In a small street next to the mosque, Zeinab Bazzi and her husband welcome customers into their small, brightly lit shop selling mobile phones. Like many people in Beirut, the couple rely on the private diesel-run generators for their electricity, for the shop as well as for their own home, only a stone’s throw away. “We would like to talk to you about the air pollution in Lebanon, and the generators…”, we say, introducing ourselves. The couple look at each other and exchange a nervous smile. Their electricity bill, they tell us, is around USD 230.00 a month: 200 for the generator and 30 to the state-owned electricity provider, Électricité du Liban (EDL). Often it is higher still. For them, as for many others in Lebanon, where the average salary is around a thousand dollars a month, this places a heavy strain on their budget. As a Human Rights Watch report from 2023 found, generator bills take up about 44 per cent of the average family’s monthly income. It is twice that for the country’s poor.
“We feel like we’re suffocating because of what is inside the air. It’s not normal,” Zainab says as customers come and go, buying top-ups for their mobiles. “It affects our health, and especially our children’s. After the war, it feels like it’s gotten even worse. There are the generators, but on top of that the aftermath of destruction”.

Air pollution is a sensitive topic in Lebanon, especially when it comes to the estimated 35,000 generators that operate throughout the country. Many are owned by private companies, which can charge customers hundreds of dollars a month for their use, and not always for even a full days’ worth of electricity. Lebanese regulations, notably Decree No. 40 issued by the Ministry of Economy in 2021, and reaffirmed by subsequent Cabinet decisions in 2025, requires private generator owners to install individual electricity metres for all subscribers, and to bill them based on their actual consumption. Yet, despite the threat of fines and legal sanctions, enforcement remains uneven.
Many people refer to the generator companies as a kind of “mafia”. In the absence of reliable state electricity, such companies operate as de facto monopolies within neighbourhoods: setting prices, imposing conditions and at times resisting regulation with little effective oversight. The combination of high costs, uneven compliance and limited consumer recourse has fuelled a widespread perception that the companies can act with impunity, operating in a cartel-like manner.
This fragmented and unreliable electricity system makes life for residents difficult. At a national level, there is a single public utility, the state-owned EDL, which is supposed to supply electricity to the whole of Lebanon. But decades of underinvestment and political interference, and the severe financial and banking crisis that began in 2019, which triggered a currency collapse, state insolvency and fuel shortages, have left the national utility unable to maintain stable supply. Most of the generation and transmission infrastructure is old and poorly maintained, while much of the fuel used for electricity generation is imported into the country, which together with the country’s recent financial turmoil has led to repeated fuel shortages, further reducing supply.
This neglect of infrastructure stems from decades of political deadlock and sectarian power-sharing arrangements, which have turned the electricity sector into a site of patronage rather than of long-term planning. Successive governments failed to approve or implement comprehensive reform plans, while tariffs were kept artificially low for political reasons, leaving EDL heavily subsidized and structurally loss-making. After the 2019 financial crisis, the state effectively lost the fiscal capacity to invest in grid maintenance, fuel procurement and new capacity, accelerating the deterioration of already aging plants and transmission networks. Power plants now operate below capacity and breakdowns are common. In many areas, EDL can only provide a few hours of power a day.

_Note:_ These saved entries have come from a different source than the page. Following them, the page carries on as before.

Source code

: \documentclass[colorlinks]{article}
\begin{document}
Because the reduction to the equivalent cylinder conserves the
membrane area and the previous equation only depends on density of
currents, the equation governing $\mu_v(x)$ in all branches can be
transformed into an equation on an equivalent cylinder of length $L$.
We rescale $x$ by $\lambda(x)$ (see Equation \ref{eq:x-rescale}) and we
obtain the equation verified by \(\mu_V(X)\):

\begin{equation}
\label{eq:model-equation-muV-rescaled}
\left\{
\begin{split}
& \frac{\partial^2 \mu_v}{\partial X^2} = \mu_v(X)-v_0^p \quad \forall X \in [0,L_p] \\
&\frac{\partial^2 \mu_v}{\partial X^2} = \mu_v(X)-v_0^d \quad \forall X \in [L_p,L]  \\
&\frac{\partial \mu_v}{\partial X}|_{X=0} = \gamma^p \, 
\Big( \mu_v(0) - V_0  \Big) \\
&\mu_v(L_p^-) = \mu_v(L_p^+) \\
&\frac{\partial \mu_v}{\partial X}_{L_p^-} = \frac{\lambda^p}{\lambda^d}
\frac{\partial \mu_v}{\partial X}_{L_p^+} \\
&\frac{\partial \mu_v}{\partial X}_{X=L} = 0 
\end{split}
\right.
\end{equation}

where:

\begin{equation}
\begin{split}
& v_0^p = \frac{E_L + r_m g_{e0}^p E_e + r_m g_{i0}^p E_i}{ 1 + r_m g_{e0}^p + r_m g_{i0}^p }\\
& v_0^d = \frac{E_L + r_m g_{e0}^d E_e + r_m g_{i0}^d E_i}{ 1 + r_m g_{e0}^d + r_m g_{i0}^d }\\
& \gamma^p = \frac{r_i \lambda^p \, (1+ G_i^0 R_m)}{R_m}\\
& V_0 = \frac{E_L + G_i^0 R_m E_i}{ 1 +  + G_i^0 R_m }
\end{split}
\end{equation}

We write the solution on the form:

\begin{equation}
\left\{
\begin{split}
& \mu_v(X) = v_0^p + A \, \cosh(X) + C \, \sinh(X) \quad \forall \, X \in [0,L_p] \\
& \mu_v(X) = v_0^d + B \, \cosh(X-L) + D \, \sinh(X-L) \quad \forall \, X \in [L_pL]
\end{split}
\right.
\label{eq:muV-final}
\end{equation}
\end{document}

Greater Beirut has a population of roughly 2.4 million people, and most of its households rely heavily on private generators. Exact percentages vary by neighbourhood and income, making it difficult to get any sort of reliable estimate, but generator dependency is pervasive. All of which is not only costly and environmentally damaging, but also causes high levels of both noise and air pollution. For many years, Lebanon has endured a worsening environmental crisis, with high levels of air pollution, poor water quality and mismanagement of waste and traffic congestion. In 2024, Lebanon’s annual carbon dioxide emissions reached more than 15 million tons; while its greenhouses gas emissions are equivalent to 38.6 million tons a year. The largest contributor to this is electricity generation.
Around 75 per cent of the Lebanese population lives in its coastal cities, places like Beirut, Jounieh and Tripoli in the North, and Saida and Tyre in the South. “The more people we have, the greater the need for electricity within a very small surface area,” explains Dr. Najat Aoun Saliba, a former atmospheric chemist who now sits as a member of parliament. It is this, she says, that has led to the “huge density of diesel generators”.
Zeinab’s home was one of many in the country that damaged during the recent war, which began after the Hamas attack on Israel on 7 October 2023.[1] This escalation triggered ongoing fighting in the region, which has resulted in over 4,000 deaths and the displacement of more than a million people in Lebanon and surrounding areas. In parts of Beirut, the destruction left behind a thick white dust. “I see this dust every day, there is a lot of it,” Zeinab tells us. Many residents think it is having a detrimental effect on their health. “That there are a lot of headaches. It has become part of our everyday life.” “We have no choice but to accept living like this,” she says. “We must go on with our life.”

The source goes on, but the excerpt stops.